In the embodiment of the present disclosure, referring to FIG1 , the word line driver 10 responds to the drive enable signal En_1 to activate the corresponding word line. That is, the word line driver 10 transmits a high level to the corresponding word line to activate the corresponding word line; correspondingly, the word line driver 10 also transmits a low level to the corresponding word line to make the corresponding word line inactive.

However, since the speed at which the word line driver 10 transmits voltage to each part of the word line is different; the part of the word line close to the word line driver 10 is transmitted with a faster speed, and its voltage changes faster; correspondingly, the part of the word line far from the word line driver 10 is transmitted with a slower speed, and its voltage changes slower. The word line driver 10 is connected to the first end of the word line, that is, the first end of the word line is the end close to the word line driver 10, that is, the near end; and the second end of the word line is the end far from the word line driver 10, that is, the far end. Therefore, when the row is activated (that is, the word line is activated), the voltage change speed of the first end of the word line is faster than the voltage change speed of the second end of the word line.

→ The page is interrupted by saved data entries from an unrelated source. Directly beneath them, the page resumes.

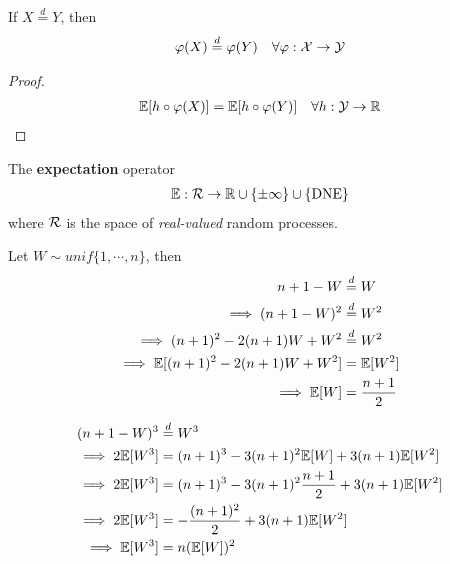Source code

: \documentclass{article}
\begin{document}
   	\begin{theorem}[Invariance]
   		If $X \overset{d}{=} Y$, then 
   		\begin{align}
   			\varphi(X) \overset{d}{=} \varphi(Y)\quad \forall \varphi: \mathcal{{X}} \to \mathcal{{Y}}
   		\end{align}
   	\end{theorem}
   	\begin{proof}
   		\begin{align}
   			\mathbb{E}[{h \circ \varphi(X)}] = \mathbb{E}[{h \circ \varphi(Y)}]\quad \forall h: \mathcal{{Y}} \to \mathbb{R}
   		\end{align}
   	\end{proof}
   	
   	\begin{definition}
   		The \textbf{expectation} operator
   		\begin{align}
   			\mathbb{E}: \mathcal{{R}} \to \mathbb{R} \cup \{\pm\infty\} \cup \{ \text{{DNE}} \}
   		\end{align}
   		where $\mathcal{{R}}$ is the space of \emph{real-valued} random processes.
   	\end{definition}
   	
   	\begin{proposition}
   		Let $W \sim unif\{1, \cdots, n\}$, then
   		\begin{align}
   			n + 1 - W &\overset{d}{=} W \\
   			\implies (n + 1 - W)^2 &\overset{d}{=} W^2 \\
   			\implies (n+1)^2 - 2(n+1)W + W^2 &\overset{d}{=} W^2 \\
   			\implies \mathbb{E}[{(n+1)^2 - 2(n+1)W + W^2}] &= \mathbb{E}[{W^2}] \\
   			\implies \mathbb{E}[{W}] &= \frac{n+1}{2}
   		\end{align}
   	\end{proposition}
   	
   	\begin{proposition}
   		\begin{align}
   			(n+1-W)^3 &\overset{d}{=} W^3 \\
   			\implies 2 \mathbb{E}[{W^3}] &= (n+1)^3 - 3(n+1)^2 \mathbb{E}[{W}] + 3(n+1) \mathbb{E}[{W^2}] \\
   			\implies 2 \mathbb{E}[{W^3}] &= (n+1)^3 - 3(n+1)^2 \frac{n+1}{2} + 3(n+1) \mathbb{E}[{W^2}] \\
   			\implies 2 \mathbb{E}[{W^3}] &= - \frac{(n+1)^2}{2} + 3(n+1) \mathbb{E}[{W^2}] \\
   			\implies \mathbb{E}[{W^3}] &= n (\mathbb{E}[{W}])^2
   		\end{align}
   	\end{proposition}
   	
\end{document}
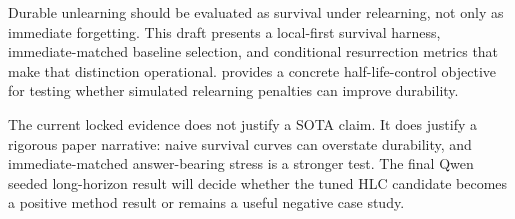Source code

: Durable unlearning should be evaluated as survival under relearning, not only as immediate forgetting.
This draft presents a local-first survival harness, immediate-matched baseline selection, and conditional resurrection metrics that make that distinction operational.
\method{} provides a concrete half-life-control objective for testing whether simulated relearning penalties can improve durability.

The current locked evidence does not justify a SOTA claim.
It does justify a rigorous paper narrative: naive survival curves can overstate durability, and immediate-matched answer-bearing stress is a stronger test.
The final Qwen seeded long-horizon result will decide whether the tuned HLC candidate becomes a positive method result or remains a useful negative case study.
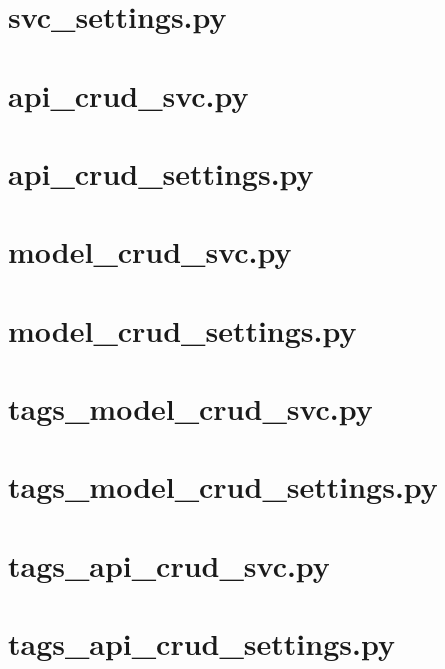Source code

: \documentclass[a4paper,8pt]{article}
\begin{document}
\section{svc\_settings.py}


\section{api\_crud\_svc.py}


\section{api\_crud\_settings.py}


\section{model\_crud\_svc.py}


\section{model\_crud\_settings.py}


\section{tags\_model\_crud\_svc.py}


\section{tags\_model\_crud\_settings.py}


\section{tags\_api\_crud\_svc.py}


\section{tags\_api\_crud\_settings.py}

\end{document}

Furthermore, each protection module 20, controlled by receiving a protection enable signal (not shown in FIG. 1 ), can ground the second end of the word line when the protection enable signal indicates that the word line connected to the protection module is not activated. That is, when the word line driver 10 controls the word line to change from a high level to a low level, that is, when the word line changes from an activated state to an inactivated state, the protection module 20 can ground the second end of the word line, so that the second end of the word line quickly changes to a low level.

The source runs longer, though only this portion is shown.